Exercise: From the listing below, copy only the lines running from the line that contains "Infine generiamo i" to the line that contains "questo punto rimane", both included.
(Supplied records Opens)
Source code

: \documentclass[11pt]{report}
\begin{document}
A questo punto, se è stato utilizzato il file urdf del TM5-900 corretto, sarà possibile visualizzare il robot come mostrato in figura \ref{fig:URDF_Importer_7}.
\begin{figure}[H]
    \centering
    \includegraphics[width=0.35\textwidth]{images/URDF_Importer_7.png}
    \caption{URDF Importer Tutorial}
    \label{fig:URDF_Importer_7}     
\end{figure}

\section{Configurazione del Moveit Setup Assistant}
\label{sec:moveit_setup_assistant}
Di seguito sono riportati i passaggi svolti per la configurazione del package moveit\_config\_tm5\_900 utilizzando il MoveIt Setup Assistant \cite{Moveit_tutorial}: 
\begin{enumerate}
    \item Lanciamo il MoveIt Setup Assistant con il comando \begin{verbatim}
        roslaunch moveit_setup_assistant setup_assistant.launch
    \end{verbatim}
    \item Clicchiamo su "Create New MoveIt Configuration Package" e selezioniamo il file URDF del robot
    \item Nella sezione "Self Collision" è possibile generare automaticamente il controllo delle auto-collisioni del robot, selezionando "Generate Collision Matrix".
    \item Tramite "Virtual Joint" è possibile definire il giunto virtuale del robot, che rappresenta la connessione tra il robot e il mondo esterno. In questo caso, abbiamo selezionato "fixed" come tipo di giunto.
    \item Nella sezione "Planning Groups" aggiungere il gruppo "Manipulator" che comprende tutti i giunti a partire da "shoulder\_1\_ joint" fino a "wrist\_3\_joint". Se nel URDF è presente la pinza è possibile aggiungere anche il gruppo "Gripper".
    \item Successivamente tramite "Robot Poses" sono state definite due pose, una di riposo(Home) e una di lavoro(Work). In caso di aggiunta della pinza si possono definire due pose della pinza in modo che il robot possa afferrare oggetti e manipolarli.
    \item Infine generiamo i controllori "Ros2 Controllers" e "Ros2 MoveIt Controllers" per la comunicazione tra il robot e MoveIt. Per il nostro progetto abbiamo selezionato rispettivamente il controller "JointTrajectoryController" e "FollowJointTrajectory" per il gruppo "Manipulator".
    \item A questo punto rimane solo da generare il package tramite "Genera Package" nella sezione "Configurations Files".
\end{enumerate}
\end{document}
(Supplied records Closes)
(Supplied records Opens)
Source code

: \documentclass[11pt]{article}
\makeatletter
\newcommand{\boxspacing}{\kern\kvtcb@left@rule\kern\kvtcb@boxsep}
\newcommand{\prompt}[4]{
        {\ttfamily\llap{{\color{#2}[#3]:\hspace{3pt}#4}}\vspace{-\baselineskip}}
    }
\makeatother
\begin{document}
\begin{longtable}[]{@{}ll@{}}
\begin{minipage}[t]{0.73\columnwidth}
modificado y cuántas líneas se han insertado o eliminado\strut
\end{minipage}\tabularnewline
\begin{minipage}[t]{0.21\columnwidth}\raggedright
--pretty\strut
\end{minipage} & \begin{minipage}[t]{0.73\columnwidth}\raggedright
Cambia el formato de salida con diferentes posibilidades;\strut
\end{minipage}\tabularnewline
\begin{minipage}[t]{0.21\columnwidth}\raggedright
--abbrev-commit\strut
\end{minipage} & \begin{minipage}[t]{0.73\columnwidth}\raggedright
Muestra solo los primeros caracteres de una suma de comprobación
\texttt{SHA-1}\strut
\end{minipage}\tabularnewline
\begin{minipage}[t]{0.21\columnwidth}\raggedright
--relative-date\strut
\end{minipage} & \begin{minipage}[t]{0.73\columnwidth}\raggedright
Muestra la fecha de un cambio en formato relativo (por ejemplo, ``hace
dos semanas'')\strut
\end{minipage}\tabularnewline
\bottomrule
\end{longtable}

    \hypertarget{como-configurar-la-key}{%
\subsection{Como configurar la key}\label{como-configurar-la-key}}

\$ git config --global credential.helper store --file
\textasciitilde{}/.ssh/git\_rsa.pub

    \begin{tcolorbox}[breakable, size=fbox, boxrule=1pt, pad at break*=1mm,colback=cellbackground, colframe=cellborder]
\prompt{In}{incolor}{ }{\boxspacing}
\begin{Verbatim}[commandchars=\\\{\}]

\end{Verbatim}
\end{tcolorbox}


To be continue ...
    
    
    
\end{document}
(Supplied records Closes)
Task output:
    \item Infine generiamo i controllori "Ros2 Controllers" e "Ros2 MoveIt Controllers" per la comunicazione tra il robot e MoveIt. Per il nostro progetto abbiamo selezionato rispettivamente il controller "JointTrajectoryController" e "FollowJointTrajectory" per il gruppo "Manipulator".
    \item A questo punto rimane solo da generare il package tramite "Genera Package" nella sezione "Configurations Files".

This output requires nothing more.